* [Problem to solve] Once a line is found to contain "accountRequest", copy it out of the listing.

* [Information supplied]

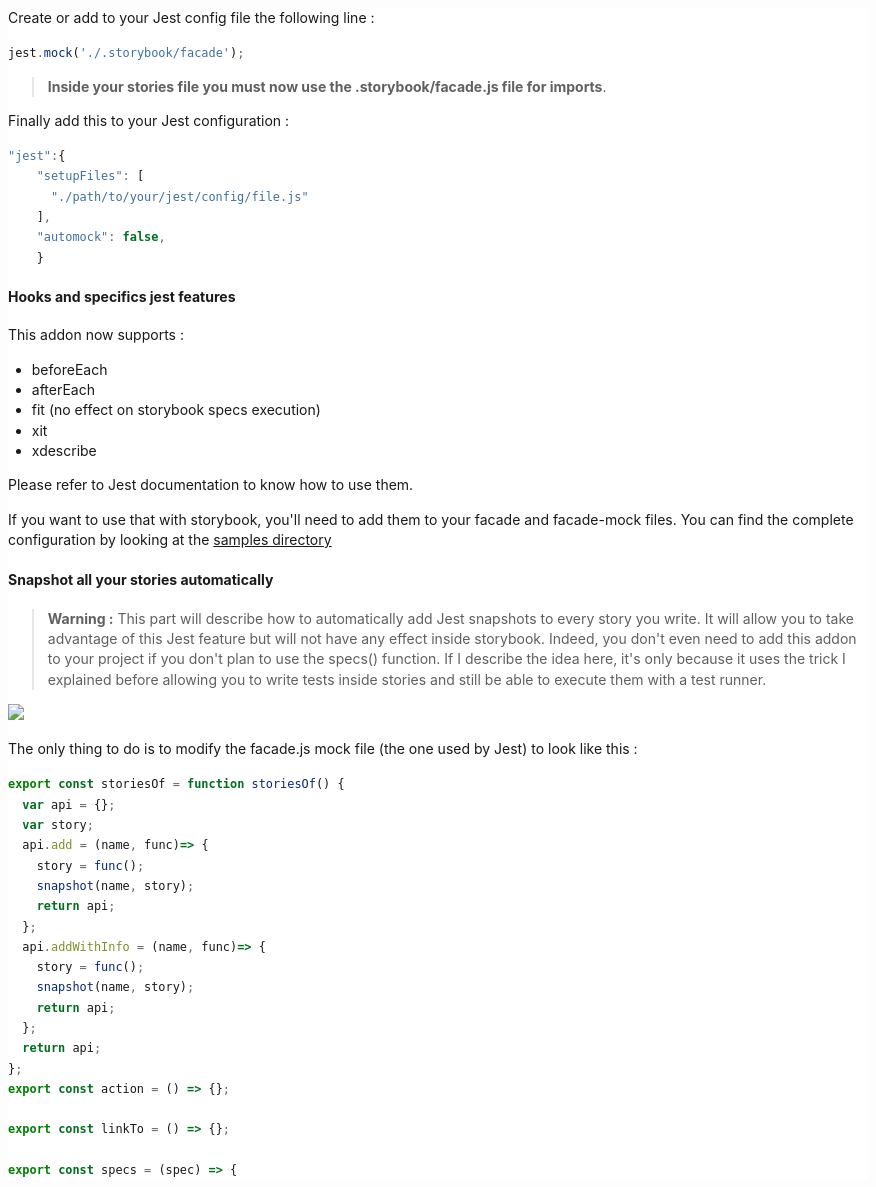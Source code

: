 Create or add to your Jest config file the following line :

```js
jest.mock('./.storybook/facade');
```

> **Inside your stories file you must now use the .storybook/facade.js file for imports**.

Finally add this to your Jest configuration :

```js
"jest":{
    "setupFiles": [
      "./path/to/your/jest/config/file.js"
    ],
    "automock": false,
    }
```

#### Hooks and specifics jest features

This addon now supports :
  * beforeEach
  * afterEach
  * fit (no effect on storybook specs execution)
  * xit
  * xdescribe

Please refer to Jest documentation to know how to use them.

If you want to use that with storybook, you'll need to add them to your facade and facade-mock files.
You can find the complete configuration by looking at the [samples directory](https://github.com/mthuret/storybook-addon-specifications/tree/master/.storybook)

#### Snapshot all your stories automatically

>**Warning :** This part will describe how to automatically add Jest snapshots to every story you write. It will allow you to take advantage of this Jest feature but will not have any effect inside storybook. Indeed, you don't even need to add this addon to your project if you don't plan to use the specs() function. If I describe the idea here, it's only because it uses the trick I explained before allowing you to write tests inside stories and still be able to execute them with a test runner.

![](docs/snapshot-jest.png)

The only thing to do is to modify the facade.js mock file (the one used by Jest) to look like this :

```js
export const storiesOf = function storiesOf() {
  var api = {};
  var story;
  api.add = (name, func)=> {
    story = func();
    snapshot(name, story);
    return api;
  };
  api.addWithInfo = (name, func)=> {
    story = func();
    snapshot(name, story);
    return api;
  };
  return api;
};
export const action = () => {};

export const linkTo = () => {};

export const specs = (spec) => {
```
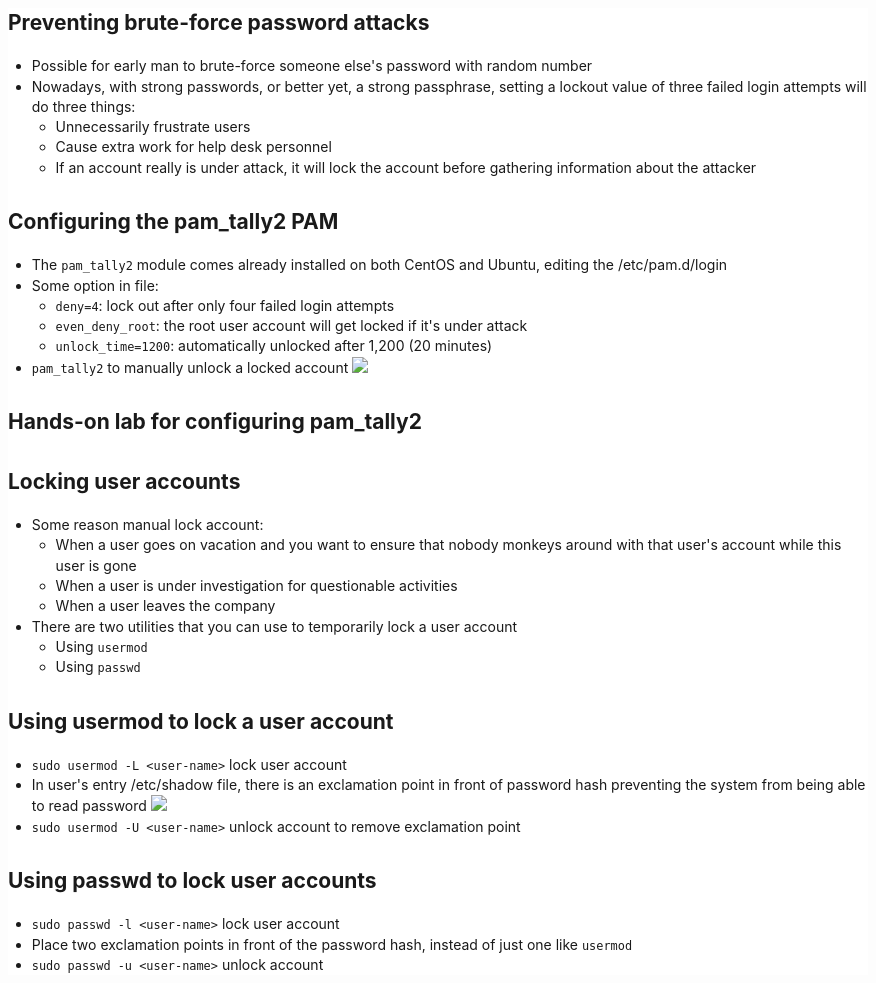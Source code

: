 ## Preventing brute-force password attacks

 - Possible for early man to brute-force someone
else's password with random number 
 - Nowadays, with strong passwords, or better yet, a strong passphrase, setting a lockout value of three failed login attempts will do three things:
    - Unnecessarily frustrate users
    - Cause extra work for help desk personnel
    - If an account really is under attack, it will lock the account before gathering information about the attacker

## Configuring the pam_tally2 PAM 

 - The `pam_tally2` module comes already installed on both CentOS and Ubuntu, editing the /etc/pam.d/login
 - Some option in file:
    - `deny=4`: lock out after only four failed login attempts 
    - `even_deny_root`: the root user account will get locked if it's under attack
    - `unlock_time=1200`: automatically unlocked after 1,200 (20 minutes)
 -  `pam_tally2` to manually unlock a locked account 
 ![](https://i.ibb.co/Cwmpxvx/Screenshot-2023-03-01-152109.png)

## Hands-on lab for configuring pam_tally2

## Locking user accounts

 - Some reason manual lock account:
    - When a user goes on vacation and you want to ensure that nobody monkeys around with that user's account while this user is gone
    - When a user is under investigation for questionable activities
    - When a user leaves the company
 - There are two utilities that you can use to temporarily lock a user account
    - Using `usermod`
    - Using `passwd`

## Using usermod to lock a user account

 - `sudo usermod -L <user-name>` lock user account
 - In user's entry /etc/shadow file, there is an exclamation point in front of password hash preventing the system from being able to read password
 ![](https://i.ibb.co/2Zc0mmX/Screenshot-2023-03-01-153547.png)
 - `sudo usermod -U <user-name>` unlock account to remove exclamation point

## Using passwd to lock user accounts

 - `sudo passwd -l <user-name>` lock user account
 - Place two exclamation points in front of the password hash, instead of just one like `usermod`
 - `sudo passwd -u <user-name>` unlock account
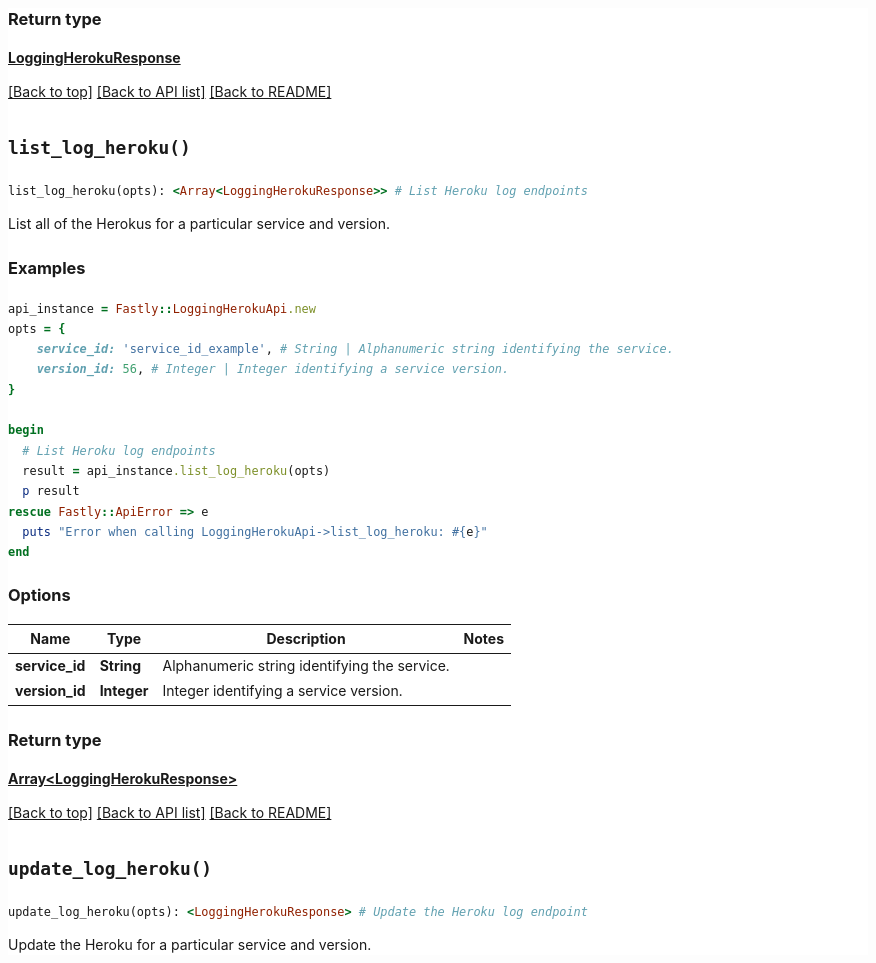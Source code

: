 ### Return type

[**LoggingHerokuResponse**](LoggingHerokuResponse.md)

[[Back to top]](#) [[Back to API list]](../../README.md#endpoints)
[[Back to README]](../../README.md)
## `list_log_heroku()`

```ruby
list_log_heroku(opts): <Array<LoggingHerokuResponse>> # List Heroku log endpoints
```

List all of the Herokus for a particular service and version.

### Examples

```ruby
api_instance = Fastly::LoggingHerokuApi.new
opts = {
    service_id: 'service_id_example', # String | Alphanumeric string identifying the service.
    version_id: 56, # Integer | Integer identifying a service version.
}

begin
  # List Heroku log endpoints
  result = api_instance.list_log_heroku(opts)
  p result
rescue Fastly::ApiError => e
  puts "Error when calling LoggingHerokuApi->list_log_heroku: #{e}"
end
```

### Options

| Name | Type | Description | Notes |
| ---- | ---- | ----------- | ----- |
| **service_id** | **String** | Alphanumeric string identifying the service. |  |
| **version_id** | **Integer** | Integer identifying a service version. |  |

### Return type

[**Array&lt;LoggingHerokuResponse&gt;**](LoggingHerokuResponse.md)

[[Back to top]](#) [[Back to API list]](../../README.md#endpoints)
[[Back to README]](../../README.md)
## `update_log_heroku()`

```ruby
update_log_heroku(opts): <LoggingHerokuResponse> # Update the Heroku log endpoint
```

Update the Heroku for a particular service and version.
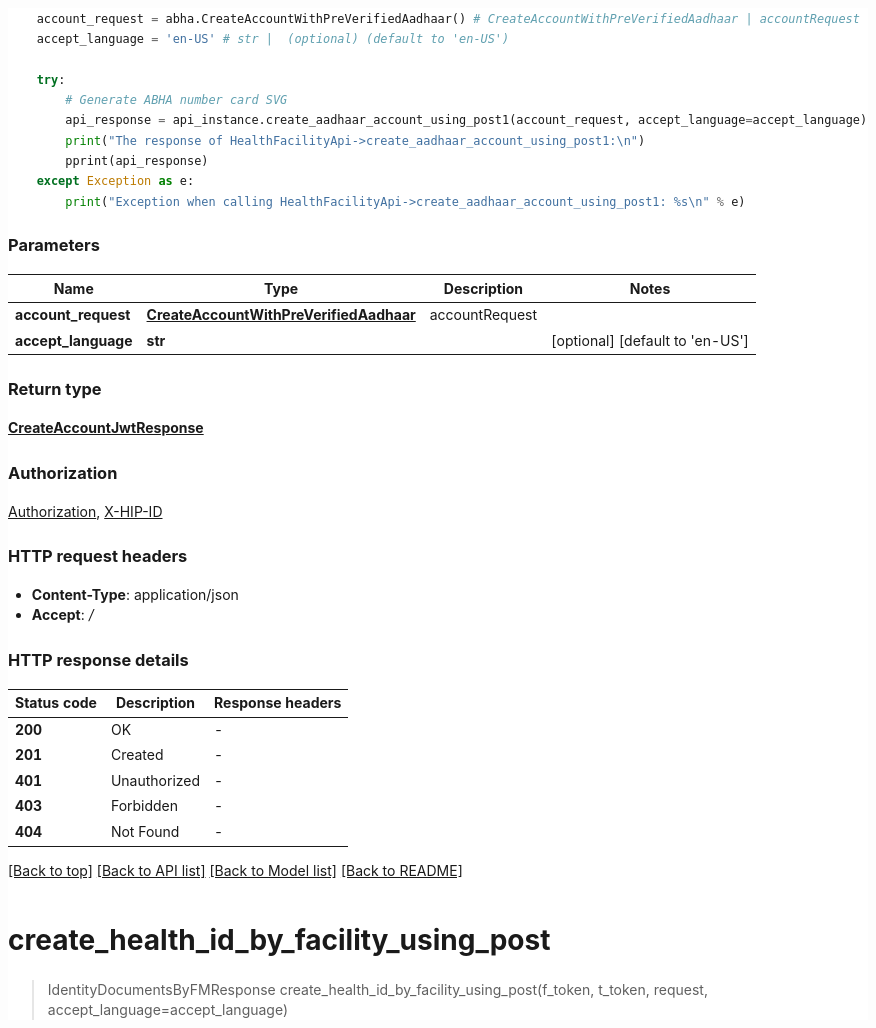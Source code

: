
 ```python
    account_request = abha.CreateAccountWithPreVerifiedAadhaar() # CreateAccountWithPreVerifiedAadhaar | accountRequest
    accept_language = 'en-US' # str |  (optional) (default to 'en-US')

    try:
        # Generate ABHA number card SVG
        api_response = api_instance.create_aadhaar_account_using_post1(account_request, accept_language=accept_language)
        print("The response of HealthFacilityApi->create_aadhaar_account_using_post1:\n")
        pprint(api_response)
    except Exception as e:
        print("Exception when calling HealthFacilityApi->create_aadhaar_account_using_post1: %s\n" % e)
```



### Parameters


Name | Type | Description  | Notes
------------- | ------------- | ------------- | -------------
 **account_request** | [**CreateAccountWithPreVerifiedAadhaar**](CreateAccountWithPreVerifiedAadhaar.md)| accountRequest | 
 **accept_language** | **str**|  | [optional] [default to &#39;en-US&#39;]

### Return type

[**CreateAccountJwtResponse**](CreateAccountJwtResponse.md)

### Authorization

[Authorization](../README.md#Authorization), [X-HIP-ID](../README.md#X-HIP-ID)

### HTTP request headers

 - **Content-Type**: application/json
 - **Accept**: */*

### HTTP response details

| Status code | Description | Response headers |
|-------------|-------------|------------------|
**200** | OK |  -  |
**201** | Created |  -  |
**401** | Unauthorized |  -  |
**403** | Forbidden |  -  |
**404** | Not Found |  -  |

[[Back to top]](#) [[Back to API list]](../README.md#documentation-for-api-endpoints) [[Back to Model list]](../README.md#documentation-for-models) [[Back to README]](../README.md)

# **create_health_id_by_facility_using_post**
> IdentityDocumentsByFMResponse create_health_id_by_facility_using_post(f_token, t_token, request, accept_language=accept_language)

* [Solution]
    account_request = abha.CreateAccountWithPreVerifiedAadhaar() # CreateAccountWithPreVerifiedAadhaar | accountRequest
 **account_request** | [**CreateAccountWithPreVerifiedAadhaar**](CreateAccountWithPreVerifiedAadhaar.md)| accountRequest | 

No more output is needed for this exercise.